- Records supplied -
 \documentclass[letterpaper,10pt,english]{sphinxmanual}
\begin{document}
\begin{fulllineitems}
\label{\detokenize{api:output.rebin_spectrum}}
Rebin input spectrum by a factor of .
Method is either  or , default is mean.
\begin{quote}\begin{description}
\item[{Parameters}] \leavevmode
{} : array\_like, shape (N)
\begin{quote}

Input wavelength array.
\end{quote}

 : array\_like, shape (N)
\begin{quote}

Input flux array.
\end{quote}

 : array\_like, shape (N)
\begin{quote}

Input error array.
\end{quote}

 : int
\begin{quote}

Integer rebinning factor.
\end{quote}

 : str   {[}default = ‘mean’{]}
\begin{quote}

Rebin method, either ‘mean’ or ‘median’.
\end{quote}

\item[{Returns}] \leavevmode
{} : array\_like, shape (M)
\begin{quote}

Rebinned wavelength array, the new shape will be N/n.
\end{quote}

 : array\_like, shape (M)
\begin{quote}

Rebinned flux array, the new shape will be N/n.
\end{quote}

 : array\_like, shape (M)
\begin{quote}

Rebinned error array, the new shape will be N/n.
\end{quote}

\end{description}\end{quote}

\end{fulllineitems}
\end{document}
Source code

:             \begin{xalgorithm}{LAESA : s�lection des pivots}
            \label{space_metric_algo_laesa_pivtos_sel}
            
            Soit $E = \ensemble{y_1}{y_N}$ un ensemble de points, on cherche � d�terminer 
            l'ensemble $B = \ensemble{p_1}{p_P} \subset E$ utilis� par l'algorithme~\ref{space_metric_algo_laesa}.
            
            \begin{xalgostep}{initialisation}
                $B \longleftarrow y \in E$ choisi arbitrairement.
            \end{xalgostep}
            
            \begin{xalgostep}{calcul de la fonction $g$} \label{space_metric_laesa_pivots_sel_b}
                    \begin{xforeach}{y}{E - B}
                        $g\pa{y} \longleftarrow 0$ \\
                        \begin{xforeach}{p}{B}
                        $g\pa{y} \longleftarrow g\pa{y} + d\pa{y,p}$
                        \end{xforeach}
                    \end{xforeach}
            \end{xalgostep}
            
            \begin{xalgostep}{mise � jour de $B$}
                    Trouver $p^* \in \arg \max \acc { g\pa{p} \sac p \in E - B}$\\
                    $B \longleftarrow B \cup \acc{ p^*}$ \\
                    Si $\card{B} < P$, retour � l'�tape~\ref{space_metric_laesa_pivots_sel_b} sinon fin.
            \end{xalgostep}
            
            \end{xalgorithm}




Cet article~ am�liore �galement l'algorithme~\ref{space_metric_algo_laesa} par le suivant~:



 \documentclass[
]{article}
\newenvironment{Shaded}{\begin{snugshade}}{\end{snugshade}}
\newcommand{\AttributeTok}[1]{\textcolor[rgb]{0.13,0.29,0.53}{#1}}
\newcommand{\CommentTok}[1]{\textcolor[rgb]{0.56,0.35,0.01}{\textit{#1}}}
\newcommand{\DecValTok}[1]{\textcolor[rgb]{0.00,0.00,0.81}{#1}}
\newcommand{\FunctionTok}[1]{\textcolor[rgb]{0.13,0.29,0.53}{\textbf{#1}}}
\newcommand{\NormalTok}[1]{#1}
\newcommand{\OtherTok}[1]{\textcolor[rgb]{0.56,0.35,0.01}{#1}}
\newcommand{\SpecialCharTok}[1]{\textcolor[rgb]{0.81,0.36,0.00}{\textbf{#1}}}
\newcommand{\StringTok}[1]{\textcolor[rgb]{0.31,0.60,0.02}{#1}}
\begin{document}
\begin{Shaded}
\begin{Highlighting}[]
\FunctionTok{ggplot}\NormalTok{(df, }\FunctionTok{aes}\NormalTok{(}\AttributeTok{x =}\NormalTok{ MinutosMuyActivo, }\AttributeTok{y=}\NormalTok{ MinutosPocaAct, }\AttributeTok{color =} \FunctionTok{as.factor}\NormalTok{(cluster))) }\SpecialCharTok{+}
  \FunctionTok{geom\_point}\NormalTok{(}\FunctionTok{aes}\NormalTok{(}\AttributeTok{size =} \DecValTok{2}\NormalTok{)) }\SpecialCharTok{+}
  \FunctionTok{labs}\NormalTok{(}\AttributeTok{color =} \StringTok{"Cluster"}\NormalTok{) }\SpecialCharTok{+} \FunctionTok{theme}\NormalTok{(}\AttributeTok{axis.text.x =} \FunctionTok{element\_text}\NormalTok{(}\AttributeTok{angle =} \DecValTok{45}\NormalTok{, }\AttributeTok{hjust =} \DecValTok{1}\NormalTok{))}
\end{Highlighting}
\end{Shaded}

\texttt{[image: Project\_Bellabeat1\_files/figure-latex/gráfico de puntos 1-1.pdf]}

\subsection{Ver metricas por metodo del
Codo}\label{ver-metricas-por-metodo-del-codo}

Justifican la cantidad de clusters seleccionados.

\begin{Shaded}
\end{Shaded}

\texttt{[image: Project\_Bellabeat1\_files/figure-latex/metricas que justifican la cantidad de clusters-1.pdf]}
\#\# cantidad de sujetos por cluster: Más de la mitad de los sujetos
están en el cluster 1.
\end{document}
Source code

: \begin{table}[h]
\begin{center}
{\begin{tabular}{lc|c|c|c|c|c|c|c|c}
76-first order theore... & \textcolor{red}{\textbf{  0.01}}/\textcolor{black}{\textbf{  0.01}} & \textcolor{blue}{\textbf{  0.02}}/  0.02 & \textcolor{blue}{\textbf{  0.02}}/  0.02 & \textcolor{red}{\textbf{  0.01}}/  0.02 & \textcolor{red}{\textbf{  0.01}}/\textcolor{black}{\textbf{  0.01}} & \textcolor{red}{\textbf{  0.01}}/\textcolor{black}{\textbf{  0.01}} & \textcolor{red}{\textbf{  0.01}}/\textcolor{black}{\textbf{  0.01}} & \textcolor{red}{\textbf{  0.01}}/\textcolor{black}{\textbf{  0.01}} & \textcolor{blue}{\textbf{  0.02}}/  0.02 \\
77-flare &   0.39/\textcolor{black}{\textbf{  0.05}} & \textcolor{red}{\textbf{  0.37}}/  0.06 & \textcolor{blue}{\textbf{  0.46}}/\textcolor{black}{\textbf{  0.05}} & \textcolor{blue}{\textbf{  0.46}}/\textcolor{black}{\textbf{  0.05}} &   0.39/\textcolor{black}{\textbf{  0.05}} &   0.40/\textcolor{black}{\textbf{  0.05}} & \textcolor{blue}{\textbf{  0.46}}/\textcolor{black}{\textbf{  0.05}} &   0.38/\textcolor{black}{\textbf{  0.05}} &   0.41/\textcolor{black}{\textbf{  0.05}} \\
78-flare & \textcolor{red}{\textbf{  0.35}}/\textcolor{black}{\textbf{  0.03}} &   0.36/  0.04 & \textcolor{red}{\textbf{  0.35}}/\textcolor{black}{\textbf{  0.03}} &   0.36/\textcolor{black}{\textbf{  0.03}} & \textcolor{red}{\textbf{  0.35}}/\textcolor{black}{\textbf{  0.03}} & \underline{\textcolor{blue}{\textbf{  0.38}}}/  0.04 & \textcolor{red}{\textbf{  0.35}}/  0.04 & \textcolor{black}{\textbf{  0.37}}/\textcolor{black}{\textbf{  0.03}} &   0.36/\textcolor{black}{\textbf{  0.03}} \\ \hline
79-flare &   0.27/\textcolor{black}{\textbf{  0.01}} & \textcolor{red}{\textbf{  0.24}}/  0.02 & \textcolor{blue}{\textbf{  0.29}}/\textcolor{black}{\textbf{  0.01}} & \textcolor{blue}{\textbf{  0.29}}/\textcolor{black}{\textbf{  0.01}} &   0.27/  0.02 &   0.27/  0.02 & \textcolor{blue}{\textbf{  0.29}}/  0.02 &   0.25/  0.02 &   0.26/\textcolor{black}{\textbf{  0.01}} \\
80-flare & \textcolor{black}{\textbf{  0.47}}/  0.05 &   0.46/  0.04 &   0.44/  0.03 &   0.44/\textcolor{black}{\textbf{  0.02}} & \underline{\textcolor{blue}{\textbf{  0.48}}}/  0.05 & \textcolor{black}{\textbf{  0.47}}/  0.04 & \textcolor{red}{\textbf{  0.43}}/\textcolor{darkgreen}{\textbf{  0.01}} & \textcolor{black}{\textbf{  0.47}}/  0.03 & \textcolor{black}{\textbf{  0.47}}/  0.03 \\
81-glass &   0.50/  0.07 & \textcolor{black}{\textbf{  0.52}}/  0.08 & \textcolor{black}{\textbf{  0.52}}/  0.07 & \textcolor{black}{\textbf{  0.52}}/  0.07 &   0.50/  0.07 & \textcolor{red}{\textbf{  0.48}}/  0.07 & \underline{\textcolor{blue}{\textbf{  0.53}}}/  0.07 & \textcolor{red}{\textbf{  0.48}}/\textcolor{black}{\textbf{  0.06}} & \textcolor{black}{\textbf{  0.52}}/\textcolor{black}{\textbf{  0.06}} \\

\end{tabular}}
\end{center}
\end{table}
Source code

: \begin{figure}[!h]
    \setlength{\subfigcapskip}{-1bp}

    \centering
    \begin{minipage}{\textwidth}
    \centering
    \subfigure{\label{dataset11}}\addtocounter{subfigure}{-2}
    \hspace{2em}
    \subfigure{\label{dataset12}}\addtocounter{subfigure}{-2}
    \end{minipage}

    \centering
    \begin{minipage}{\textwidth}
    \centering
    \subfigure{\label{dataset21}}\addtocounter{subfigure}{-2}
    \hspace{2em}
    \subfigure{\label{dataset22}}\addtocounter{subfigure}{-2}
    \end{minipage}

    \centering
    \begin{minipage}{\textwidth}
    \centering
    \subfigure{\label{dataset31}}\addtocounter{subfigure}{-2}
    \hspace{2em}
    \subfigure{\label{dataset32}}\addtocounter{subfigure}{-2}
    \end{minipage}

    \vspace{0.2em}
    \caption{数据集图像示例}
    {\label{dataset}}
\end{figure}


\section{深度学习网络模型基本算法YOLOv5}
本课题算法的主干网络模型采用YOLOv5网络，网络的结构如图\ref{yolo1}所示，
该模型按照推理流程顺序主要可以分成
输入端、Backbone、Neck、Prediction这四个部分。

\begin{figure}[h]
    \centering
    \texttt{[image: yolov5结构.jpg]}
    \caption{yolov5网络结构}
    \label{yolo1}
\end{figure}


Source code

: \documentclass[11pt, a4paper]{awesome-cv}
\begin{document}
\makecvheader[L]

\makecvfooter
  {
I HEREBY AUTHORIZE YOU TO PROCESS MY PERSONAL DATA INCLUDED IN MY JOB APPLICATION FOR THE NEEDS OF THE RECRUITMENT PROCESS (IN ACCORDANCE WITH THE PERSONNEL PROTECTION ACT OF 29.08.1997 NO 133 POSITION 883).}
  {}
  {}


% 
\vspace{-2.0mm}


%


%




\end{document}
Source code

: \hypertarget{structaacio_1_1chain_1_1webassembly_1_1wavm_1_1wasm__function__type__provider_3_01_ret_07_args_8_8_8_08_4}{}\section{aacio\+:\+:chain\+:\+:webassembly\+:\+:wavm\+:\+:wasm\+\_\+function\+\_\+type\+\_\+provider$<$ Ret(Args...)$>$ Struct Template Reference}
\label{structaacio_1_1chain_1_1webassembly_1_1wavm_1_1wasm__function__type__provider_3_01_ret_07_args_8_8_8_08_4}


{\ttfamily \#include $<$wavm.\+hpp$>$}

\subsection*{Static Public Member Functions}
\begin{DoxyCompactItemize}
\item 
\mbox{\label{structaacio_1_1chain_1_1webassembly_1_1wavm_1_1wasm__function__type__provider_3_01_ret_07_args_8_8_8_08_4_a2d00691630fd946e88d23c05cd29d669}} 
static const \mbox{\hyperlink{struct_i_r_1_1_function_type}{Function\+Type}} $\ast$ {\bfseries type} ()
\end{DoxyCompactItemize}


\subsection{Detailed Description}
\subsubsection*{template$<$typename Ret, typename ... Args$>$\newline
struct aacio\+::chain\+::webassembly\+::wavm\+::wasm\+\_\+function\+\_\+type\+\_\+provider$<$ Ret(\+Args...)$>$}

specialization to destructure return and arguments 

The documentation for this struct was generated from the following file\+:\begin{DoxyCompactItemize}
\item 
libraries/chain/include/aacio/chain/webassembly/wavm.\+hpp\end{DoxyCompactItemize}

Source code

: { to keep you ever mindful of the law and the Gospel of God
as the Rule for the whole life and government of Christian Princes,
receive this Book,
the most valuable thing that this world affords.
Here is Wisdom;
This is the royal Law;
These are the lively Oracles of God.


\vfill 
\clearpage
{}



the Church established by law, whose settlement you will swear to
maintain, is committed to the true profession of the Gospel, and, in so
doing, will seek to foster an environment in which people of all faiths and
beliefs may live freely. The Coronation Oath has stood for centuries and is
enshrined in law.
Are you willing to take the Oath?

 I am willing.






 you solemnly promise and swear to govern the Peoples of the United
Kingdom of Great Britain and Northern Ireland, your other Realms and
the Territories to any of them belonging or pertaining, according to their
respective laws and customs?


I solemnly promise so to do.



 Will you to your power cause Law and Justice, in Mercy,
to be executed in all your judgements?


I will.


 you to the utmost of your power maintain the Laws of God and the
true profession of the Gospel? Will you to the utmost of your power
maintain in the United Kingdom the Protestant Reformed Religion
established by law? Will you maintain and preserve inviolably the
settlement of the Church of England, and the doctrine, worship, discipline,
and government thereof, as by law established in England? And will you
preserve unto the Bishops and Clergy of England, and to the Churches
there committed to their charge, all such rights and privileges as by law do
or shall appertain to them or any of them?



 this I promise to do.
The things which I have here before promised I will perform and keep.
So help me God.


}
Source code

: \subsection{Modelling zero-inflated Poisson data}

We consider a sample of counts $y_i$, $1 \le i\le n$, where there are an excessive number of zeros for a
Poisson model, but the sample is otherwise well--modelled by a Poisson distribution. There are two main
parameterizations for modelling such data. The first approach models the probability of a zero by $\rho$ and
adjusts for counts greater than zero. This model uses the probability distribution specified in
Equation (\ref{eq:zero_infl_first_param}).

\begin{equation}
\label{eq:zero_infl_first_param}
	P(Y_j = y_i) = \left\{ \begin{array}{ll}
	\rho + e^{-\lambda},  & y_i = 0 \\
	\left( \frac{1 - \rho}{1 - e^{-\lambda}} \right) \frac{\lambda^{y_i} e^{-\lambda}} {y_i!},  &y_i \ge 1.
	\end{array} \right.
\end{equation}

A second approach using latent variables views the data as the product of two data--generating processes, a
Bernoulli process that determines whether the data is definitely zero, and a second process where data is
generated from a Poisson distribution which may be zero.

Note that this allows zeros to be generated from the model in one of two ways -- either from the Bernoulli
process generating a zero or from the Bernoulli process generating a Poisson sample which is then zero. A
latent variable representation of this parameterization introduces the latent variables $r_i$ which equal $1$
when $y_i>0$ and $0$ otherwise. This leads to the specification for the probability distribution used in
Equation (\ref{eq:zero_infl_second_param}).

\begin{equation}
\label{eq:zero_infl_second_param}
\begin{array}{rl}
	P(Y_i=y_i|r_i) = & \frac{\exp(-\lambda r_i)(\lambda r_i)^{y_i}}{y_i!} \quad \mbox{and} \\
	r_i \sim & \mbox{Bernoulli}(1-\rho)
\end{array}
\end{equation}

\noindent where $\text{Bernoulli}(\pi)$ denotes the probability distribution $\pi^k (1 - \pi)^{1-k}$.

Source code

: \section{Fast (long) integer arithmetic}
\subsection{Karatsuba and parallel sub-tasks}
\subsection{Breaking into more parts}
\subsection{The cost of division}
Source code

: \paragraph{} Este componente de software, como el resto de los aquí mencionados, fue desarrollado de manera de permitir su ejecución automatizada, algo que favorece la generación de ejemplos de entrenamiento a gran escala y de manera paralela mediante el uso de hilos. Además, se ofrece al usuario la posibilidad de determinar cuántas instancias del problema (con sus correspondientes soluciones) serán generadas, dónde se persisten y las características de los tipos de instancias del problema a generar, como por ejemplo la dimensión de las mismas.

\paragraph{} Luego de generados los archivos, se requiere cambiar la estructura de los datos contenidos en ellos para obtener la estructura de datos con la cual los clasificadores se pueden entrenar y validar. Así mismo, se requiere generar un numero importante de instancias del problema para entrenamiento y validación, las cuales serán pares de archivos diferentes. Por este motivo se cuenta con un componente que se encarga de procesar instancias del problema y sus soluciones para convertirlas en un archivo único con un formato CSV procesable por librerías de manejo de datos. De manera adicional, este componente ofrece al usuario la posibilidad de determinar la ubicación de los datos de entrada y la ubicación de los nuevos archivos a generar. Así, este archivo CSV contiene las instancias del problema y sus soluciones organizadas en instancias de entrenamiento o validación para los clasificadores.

- About this task -
What do the lines above say from the one containing "Trouver $p^* \in" down to the one containing "< P$, retour"? Return them exactly, both end lines included, and only them.

- Completed exercise -
                    Trouver $p^* \in \arg \max \acc { g\pa{p} \sac p \in E - B}$\\
                    $B \longleftarrow B \cup \acc{ p^*}$ \\
                    Si $\card{B} < P$, retour � l'�tape~\ref{space_metric_laesa_pivots_sel_b} sinon fin.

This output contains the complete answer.